The data released last Friday offer more insight on the applicants:

  • Some 17 percent of all applicants (about 50,000) have been accepted, bestowing a two-year deferral from deportation proceedings and the opportunity to receive a work permit but no path to US citizenship.
  • About 3 percent of applications have been rejected so far. Some rejections could be for simple reasons like mistakes on forms, which could be resubmitted. USCIS has not published the number of applications that have been vetted and denied, for which there is no appeals process. [Editor’s noteThe rejection process was not fully explained in the original.]
  • Two in 3 applicants are of Mexican origin, with the next largest national group being from El Salvador. Citizens of that country make up slightly less than 1 in 20 applicants.
  • South Koreans make up the largest non-Spanish speaking group, at 1.6 percent of all applicants. Overall, they are the sixth-largest national applicant group.  
  • California (with 81,500) and Texas (47,700) had the most applicants by state, with New York,Florida, and Illinois rounding out the top five with between 19,000 and 13,000 applicants apiece.

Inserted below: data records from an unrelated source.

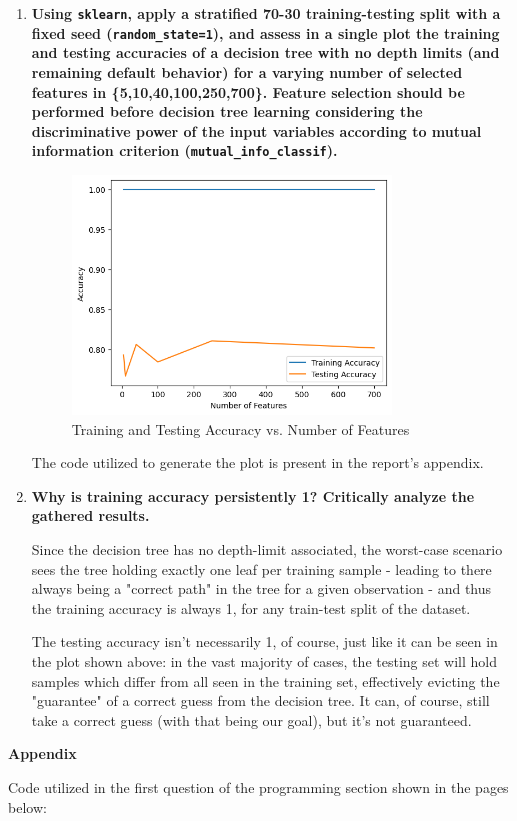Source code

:\documentclass[12pt]{article}
\begin{document}
\begin{enumerate}[leftmargin=\labelsep,resume]
\item \textbf{Using \texttt{sklearn}, apply a stratified 70-30 training-testing split with a fixed seed (\texttt{random\_state=1}), and assess in a single plot the training and testing accuracies of a decision tree with no depth limits (and remaining default behavior) for a varying number of selected features in \{5,10,40,100,250,700\}. Feature selection should be performed before decision tree learning considering the discriminative power of the input variables according to mutual information criterion (\texttt{mutual\_info\_classif}).}

\begin{figure}[htpb]
  \centering
  \includegraphics[width=0.8\textwidth]{../assets/hw1-2.1.png}
  \caption{Training and Testing Accuracy vs. Number of Features}
\end{figure}

The code utilized to generate the plot is present in the report's appendix.

\item \textbf{Why is training accuracy persistently 1? Critically analyze the gathered results.}

Since the decision tree has no depth-limit associated, the worst-case scenario sees the tree
holding exactly one leaf per training sample - leading to there always being a "correct path" in the tree for a given observation - and thus the training accuracy is always 1, for any train-test split of the dataset.

The testing accuracy isn't necessarily 1, of course, just like it can be seen in the plot shown above: in the vast majority of cases, the testing set will hold samples which differ from all seen in the training set, effectively evicting the "guarantee" of a correct guess from the decision tree. It can, of course, still take a correct guess (with that being our goal), but it's not guaranteed.

\end{enumerate}

\large{\textbf{Appendix}\vskip 0.3cm}

Code utilized in the first question of the programming section shown in the pages below:


\end{document}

The program is a sort of miniature version of the DREAM Act, legislation that would put on a path to US citizenship young people who are in a similar situation to those eligible for DACA. With the DREAM Act (and broader immigration reform) stalled in Congress, Mr. Obama announced the DACA policy on June 15 as a stopgap measure to help stop deportation of young illegal immigrants brought to the US while minors.

Representative Gutierrez, who will eat a Thanksgiving meal with 21 DACA recipients and their families on Wednesday evening, hopes that the popularity of DACA — combined with the November election, where 70 percent of Latinos voted for Obama — will help compel Washingtonto make permanent immigration reform a priority in 2013. 

“The American people rejected the politics of division at the ballot box, and now we are poised to move immigration reform when the Congress convenes in January,” he said.